> [EXERCISE DETAILS] Please keep the pictures out and write out exactly the lines from the first in the data below through the one containing "Update rspec code", both included.

INPUT: Begin

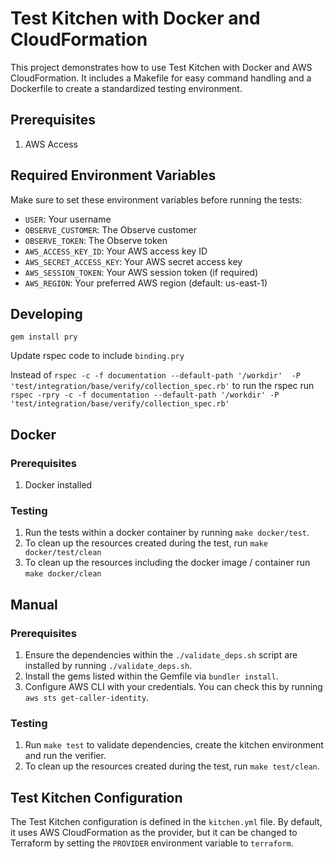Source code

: # Test Kitchen with Docker and CloudFormation

This project demonstrates how to use Test Kitchen with Docker and AWS CloudFormation. It includes a Makefile for easy command handling and a Dockerfile to create a standardized testing environment.

## Prerequisites

1. AWS Access

## Required Environment Variables

Make sure to set these environment variables before running the tests:

- `USER`: Your username
- `OBSERVE_CUSTOMER`: The Observe customer
- `OBSERVE_TOKEN`: The Observe token
- `AWS_ACCESS_KEY_ID`: Your AWS access key ID
- `AWS_SECRET_ACCESS_KEY`: Your AWS secret access key
- `AWS_SESSION_TOKEN`: Your AWS session token (if required)
- `AWS_REGION`: Your preferred AWS region (default: us-east-1)

## Developing

```
gem install pry
```

Update rspec code to include `binding.pry`

Instead of 
`rspec -c -f documentation --default-path '/workdir'  -P 'test/integration/base/verify/collection_spec.rb'` 
to run the rspec run
`rspec -rpry -c -f documentation --default-path '/workdir' -P 'test/integration/base/verify/collection_spec.rb'`

## Docker

### Prerequisites

1. Docker installed

### Testing

1. Run the tests within a docker container by running `make docker/test`.
2. To clean up the resources created during the test, run `make docker/test/clean`
3. To clean up the resources including the docker image / container run `make docker/clean`

## Manual

### Prerequisites

1. Ensure the dependencies within the `./validate_deps.sh` script are installed by running `./validate_deps.sh`.
2. Install the gems listed within the Gemfile via `bundler install`.
3. Configure AWS CLI with your credentials. You can check this by running `aws sts get-caller-identity`.

### Testing

1. Run `make test` to validate dependencies, create the kitchen environment and run the verifier.
2. To clean up the resources created during the test, run `make test/clean`.

## Test Kitchen Configuration

The Test Kitchen configuration is defined in the `kitchen.yml` file. By default, it uses AWS CloudFormation as the provider, but it can be changed to Terraform by setting the `PROVIDER` environment variable to `terraform`.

INPUT: End

> [THE ANSWER]
Source code

: # Test Kitchen with Docker and CloudFormation

This project demonstrates how to use Test Kitchen with Docker and AWS CloudFormation. It includes a Makefile for easy command handling and a Dockerfile to create a standardized testing environment.

## Prerequisites

1. AWS Access

## Required Environment Variables

Make sure to set these environment variables before running the tests:

- `USER`: Your username
- `OBSERVE_CUSTOMER`: The Observe customer
- `OBSERVE_TOKEN`: The Observe token
- `AWS_ACCESS_KEY_ID`: Your AWS access key ID
- `AWS_SECRET_ACCESS_KEY`: Your AWS secret access key
- `AWS_SESSION_TOKEN`: Your AWS session token (if required)
- `AWS_REGION`: Your preferred AWS region (default: us-east-1)

## Developing

```
gem install pry
```

Update rspec code to include `binding.pry`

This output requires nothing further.